• _Task to carry out_
When you restate the records, do so word for word and omit any picture they contain.

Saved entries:
%%

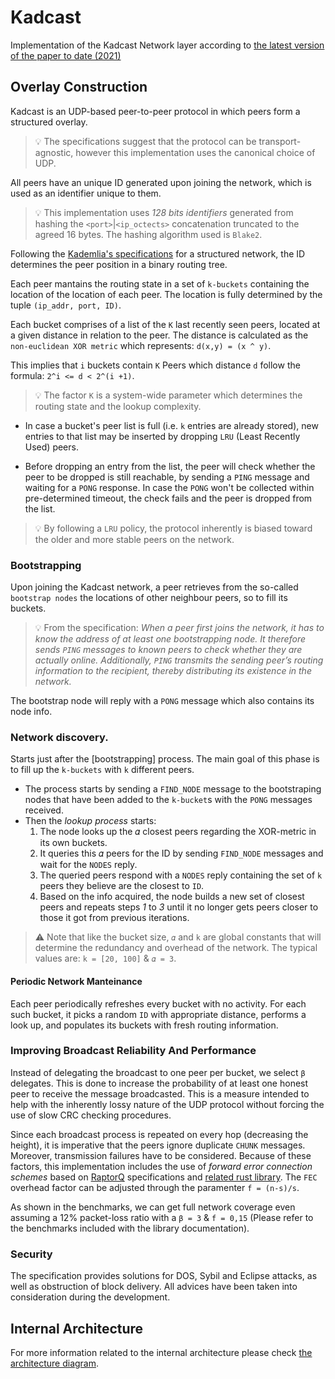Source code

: # Kadcast
Implementation of the Kadcast Network layer according to [the latest version of the paper to date (2021)](https://eprint.iacr.org/2021/996.pdf)

## Overlay Construction
Kadcast is an UDP-based peer-to-peer protocol in which peers form a structured overlay. 

> 💡 The specifications suggest that the protocol can be transport-agnostic, however this implementation uses the canonical choice of UDP.

All peers have an unique ID generated upon joining the network, which is used as an identifier unique to them.

> 💡 This implementation uses _128 bits identifiers_ generated from hashing the `<port>`|`<ip_octects>` concatenation truncated to the agreed 16 bytes. The hashing algorithm used is `Blake2`.

Following the [Kademlia's specifications](https://pdos.csail.mit.edu/~petar/papers/maymounkov-kademlia-lncs.pdf) for a structured network, the ID determines the peer position in a binary routing tree.

Each peer mantains the routing state in a set of `k-buckets` containing the location of the location of each peer. The location is fully determined by the tuple `(ip_addr, port, ID)`.

Each bucket comprises of a list of the `K` last recently seen peers, located at a given distance in relation to the peer. The distance is calculated as the `non-euclidean XOR metric` which represents: `d(x,y) = (x ^ y)`.

This implies that `i` buckets contain `K` Peers which distance `d` follow the formula: `2^i <= d < 2^(i +1)`.

> 💡 The factor `K`  is a system-wide parameter which determines the routing state and the lookup complexity.

- In case a bucket's peer list is full (i.e. `k` entries are already stored), new entries to that list may be inserted by dropping `LRU` (Least Recently Used) peers.

- Before dropping an entry from the list, the peer will check whether the peer to be dropped is still reachable, by sending a `PING` message and waiting for a `PONG` response. In case the `PONG` won't be collected within pre-determined timeout, the check fails and the peer is dropped from the list.

> 💡 By following a `LRU` policy, the protocol inherently is biased toward the older and more stable peers on the network.

###  Bootstrapping
Upon joining the Kadcast network, a peer retrieves from the so-called `bootstrap nodes` the locations of other neighbour peers, so to fill its buckets.

> 💡 From the specification: _When a peer first joins the network, it has to know the address of at least one bootstrapping node. It therefore sends `PING` messages to known peers to check whether they are actually online. Additionally, `PING` transmits the sending peer’s routing information to the recipient, thereby distributing its existence in the network._

The bootstrap node will reply with a `PONG` message which also contains its node info.

### Network discovery.
Starts just after the [bootstrapping] process.
The main goal of this phase is to fill up the `k-buckets` with `k` different peers.
- The process starts by sending a `FIND_NODE` message to the bootstraping nodes that have been added to the `k-bucket`s with the `PONG` messages received.
- Then the *lookup process* starts:
	1) The node looks up the 𝛼 closest peers regarding the XOR-metric in its own buckets.
	2) It queries this 𝛼 peers for the ID by sending `FIND_NODE` messages and wait for the `NODES` reply.
	3) The queried peers respond with a `NODES` reply containing the set of `k` peers they believe are the closest to `ID`.
	4) Based on the info acquired, the node builds a new set of closest peers and repeats steps *1* to *3* until it no longer gets peers closer to those it got from previous iterations.

> ⚠️ Note that like the bucket size, `𝛼` and `k` are global constants that will determine the redundancy and overhead of the network. The typical values are: `k = [20, 100]` & `𝛼 = 3`.

#### Periodic Network Manteinance
Each peer periodically refreshes every bucket with no activity. For each such bucket, it picks a random `ID` with appropriate distance, performs a look up, and populates its buckets with fresh routing information.

### Improving Broadcast Reliability And Performance
Instead of delegating the broadcast to one peer per bucket, we select `β` delegates. This is done to increase the probability of at least one honest peer to receive the message broadcasted. This is a measure intended to help with the inherently lossy nature of the UDP protocol without forcing the use of slow CRC checking procedures.

Since each broadcast process is repeated on every hop (decreasing the height), it is imperative that the peers ignore duplicate `CHUNK` messages. Moreover, transmission failures have to be considered. Because of these factors, this implementation includes the use of *forward error connection schemes* based on [RaptorQ](https://tools.ietf.org/pdf/rfc6330.pdf) specifications and [related rust library](https://github.com/cberner/raptorq).
The `FEC` overhead factor can be adjusted through the paramenter `f = (n-s)/s`.

As shown in the benchmarks, we can get full network coverage even assuming a 12% packet-loss ratio with a `β = 3` & `f = 0,15` (Please refer to the benchmarks included with the library documentation).

### Security
The specification provides solutions for DOS, Sybil and Eclipse attacks, as well as obstruction of block delivery. All advices have been taken into consideration during the development.

## Internal Architecture
For more information related to the internal architecture please check [the architecture diagram](ARCHITECTURE.md).
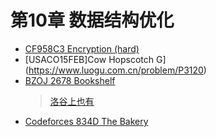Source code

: # 第10章 数据结构优化
+ [CF958C3 Encryption (hard)](https://www.luogu.com.cn/problem/CF958C3)
+ [USACO15FEB]Cow Hopscotch G](https://www.luogu.com.cn/problem/P3120)
+ [BZOJ 2678 Bookshelf](https://www.acwing.com/problem/content/description/2009/)
  > [洛谷上也有](https://www.luogu.com.cn/problem/P1848)
+ [Codeforces 834D The Bakery](https://www.luogu.com.cn/problem/CF833B)
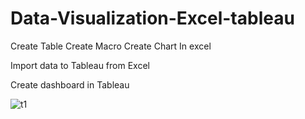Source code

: # Data-Visualization-Excel-tableau

Create Table
Create Macro
Create Chart In excel

Import data to Tableau from Excel

Create dashboard in Tableau



![t1](https://user-images.githubusercontent.com/127099573/228211768-b3fbe9dc-157c-4867-84c9-cb44c4bf09f0.jpg)
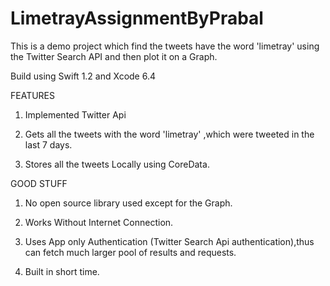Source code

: # LimetrayAssignmentByPrabal
This is a demo project which find the tweets have the word 'limetray' using the Twitter Search API and then plot it on a Graph.


Build using Swift 1.2 and Xcode 6.4

FEATURES 


1) Implemented Twitter Api 


2) Gets all the tweets with the word 'limetray' ,which were tweeted in the last 7 days.


3) Stores all the tweets Locally using CoreData.



GOOD STUFF


1) No open source library used except for the Graph.


2) Works Without Internet Connection.


3) Uses App only Authentication (Twitter Search Api authentication),thus can fetch much larger pool of results and requests.


4) Built in short time.

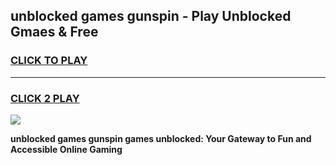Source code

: 
## unblocked games gunspin - Play Unblocked Gmaes & Free
<h3>
<a href="https://premium.freeplayer.one?title=unblocked_games_gunspin&ref=19F">CLICK TO PLAY</a></h3>
<hr>

<h3>
<a href="https://premium.freeplayer.one?title=unblocked_games_gunspin&ref=19F">CLICK 2 PLAY</a>
  
</h3>

<a href="https://premium.freeplayer.one?title=unblocked_games_gunspin&ref=19F/"><img src="https://clearcache.store/games.png"></a>


**unblocked games gunspin games unblocked: Your Gateway to Fun and Accessible Online Gaming**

%%

• _Result of this exercise_
Source code

: # Kadcast
Implementation of the Kadcast Network layer according to [the latest version of the paper to date (2021)](https://eprint.iacr.org/2021/996.pdf)

## Overlay Construction
Kadcast is an UDP-based peer-to-peer protocol in which peers form a structured overlay. 

> 💡 The specifications suggest that the protocol can be transport-agnostic, however this implementation uses the canonical choice of UDP.

All peers have an unique ID generated upon joining the network, which is used as an identifier unique to them.

> 💡 This implementation uses _128 bits identifiers_ generated from hashing the `<port>`|`<ip_octects>` concatenation truncated to the agreed 16 bytes. The hashing algorithm used is `Blake2`.

Following the [Kademlia's specifications](https://pdos.csail.mit.edu/~petar/papers/maymounkov-kademlia-lncs.pdf) for a structured network, the ID determines the peer position in a binary routing tree.

Each peer mantains the routing state in a set of `k-buckets` containing the location of the location of each peer. The location is fully determined by the tuple `(ip_addr, port, ID)`.

Each bucket comprises of a list of the `K` last recently seen peers, located at a given distance in relation to the peer. The distance is calculated as the `non-euclidean XOR metric` which represents: `d(x,y) = (x ^ y)`.

This implies that `i` buckets contain `K` Peers which distance `d` follow the formula: `2^i <= d < 2^(i +1)`.

> 💡 The factor `K`  is a system-wide parameter which determines the routing state and the lookup complexity.

- In case a bucket's peer list is full (i.e. `k` entries are already stored), new entries to that list may be inserted by dropping `LRU` (Least Recently Used) peers.

- Before dropping an entry from the list, the peer will check whether the peer to be dropped is still reachable, by sending a `PING` message and waiting for a `PONG` response. In case the `PONG` won't be collected within pre-determined timeout, the check fails and the peer is dropped from the list.

> 💡 By following a `LRU` policy, the protocol inherently is biased toward the older and more stable peers on the network.

###  Bootstrapping
Upon joining the Kadcast network, a peer retrieves from the so-called `bootstrap nodes` the locations of other neighbour peers, so to fill its buckets.

> 💡 From the specification: _When a peer first joins the network, it has to know the address of at least one bootstrapping node. It therefore sends `PING` messages to known peers to check whether they are actually online. Additionally, `PING` transmits the sending peer’s routing information to the recipient, thereby distributing its existence in the network._

The bootstrap node will reply with a `PONG` message which also contains its node info.

### Network discovery.
Starts just after the [bootstrapping] process.
The main goal of this phase is to fill up the `k-buckets` with `k` different peers.
- The process starts by sending a `FIND_NODE` message to the bootstraping nodes that have been added to the `k-bucket`s with the `PONG` messages received.
- Then the *lookup process* starts:
	1) The node looks up the 𝛼 closest peers regarding the XOR-metric in its own buckets.
	2) It queries this 𝛼 peers for the ID by sending `FIND_NODE` messages and wait for the `NODES` reply.
	3) The queried peers respond with a `NODES` reply containing the set of `k` peers they believe are the closest to `ID`.
	4) Based on the info acquired, the node builds a new set of closest peers and repeats steps *1* to *3* until it no longer gets peers closer to those it got from previous iterations.

> ⚠️ Note that like the bucket size, `𝛼` and `k` are global constants that will determine the redundancy and overhead of the network. The typical values are: `k = [20, 100]` & `𝛼 = 3`.

#### Periodic Network Manteinance
Each peer periodically refreshes every bucket with no activity. For each such bucket, it picks a random `ID` with appropriate distance, performs a look up, and populates its buckets with fresh routing information.

### Improving Broadcast Reliability And Performance
Instead of delegating the broadcast to one peer per bucket, we select `β` delegates. This is done to increase the probability of at least one honest peer to receive the message broadcasted. This is a measure intended to help with the inherently lossy nature of the UDP protocol without forcing the use of slow CRC checking procedures.

Since each broadcast process is repeated on every hop (decreasing the height), it is imperative that the peers ignore duplicate `CHUNK` messages. Moreover, transmission failures have to be considered. Because of these factors, this implementation includes the use of *forward error connection schemes* based on [RaptorQ](https://tools.ietf.org/pdf/rfc6330.pdf) specifications and [related rust library](https://github.com/cberner/raptorq).
The `FEC` overhead factor can be adjusted through the paramenter `f = (n-s)/s`.

As shown in the benchmarks, we can get full network coverage even assuming a 12% packet-loss ratio with a `β = 3` & `f = 0,15` (Please refer to the benchmarks included with the library documentation).

### Security
The specification provides solutions for DOS, Sybil and Eclipse attacks, as well as obstruction of block delivery. All advices have been taken into consideration during the development.

## Internal Architecture
For more information related to the internal architecture please check [the architecture diagram](ARCHITECTURE.md).
Source code

: # 第10章 数据结构优化
+ [CF958C3 Encryption (hard)](https://www.luogu.com.cn/problem/CF958C3)
+ [USACO15FEB]Cow Hopscotch G](https://www.luogu.com.cn/problem/P3120)
+ [BZOJ 2678 Bookshelf](https://www.acwing.com/problem/content/description/2009/)
  > [洛谷上也有](https://www.luogu.com.cn/problem/P1848)
+ [Codeforces 834D The Bakery](https://www.luogu.com.cn/problem/CF833B)
Source code

: # Data-Visualization-Excel-tableau

Create Table
Create Macro
Create Chart In excel

Import data to Tableau from Excel

Create dashboard in Tableau



![t1](https://user-images.githubusercontent.com/127099573/228211768-b3fbe9dc-157c-4867-84c9-cb44c4bf09f0.jpg)
Source code

: # LimetrayAssignmentByPrabal
This is a demo project which find the tweets have the word 'limetray' using the Twitter Search API and then plot it on a Graph.


Build using Swift 1.2 and Xcode 6.4

FEATURES 


1) Implemented Twitter Api 


2) Gets all the tweets with the word 'limetray' ,which were tweeted in the last 7 days.


3) Stores all the tweets Locally using CoreData.



GOOD STUFF


1) No open source library used except for the Graph.


2) Works Without Internet Connection.


3) Uses App only Authentication (Twitter Search Api authentication),thus can fetch much larger pool of results and requests.


4) Built in short time.

Source code

: 
## unblocked games gunspin - Play Unblocked Gmaes & Free
<h3>
<a href="https://premium.freeplayer.one?title=unblocked_games_gunspin&ref=19F">CLICK TO PLAY</a></h3>
<hr>

<h3>
<a href="https://premium.freeplayer.one?title=unblocked_games_gunspin&ref=19F">CLICK 2 PLAY</a>
  
</h3>

<a href="https://premium.freeplayer.one?title=unblocked_games_gunspin&ref=19F/"><img src="https://clearcache.store/games.png"></a>


**unblocked games gunspin games unblocked: Your Gateway to Fun and Accessible Online Gaming**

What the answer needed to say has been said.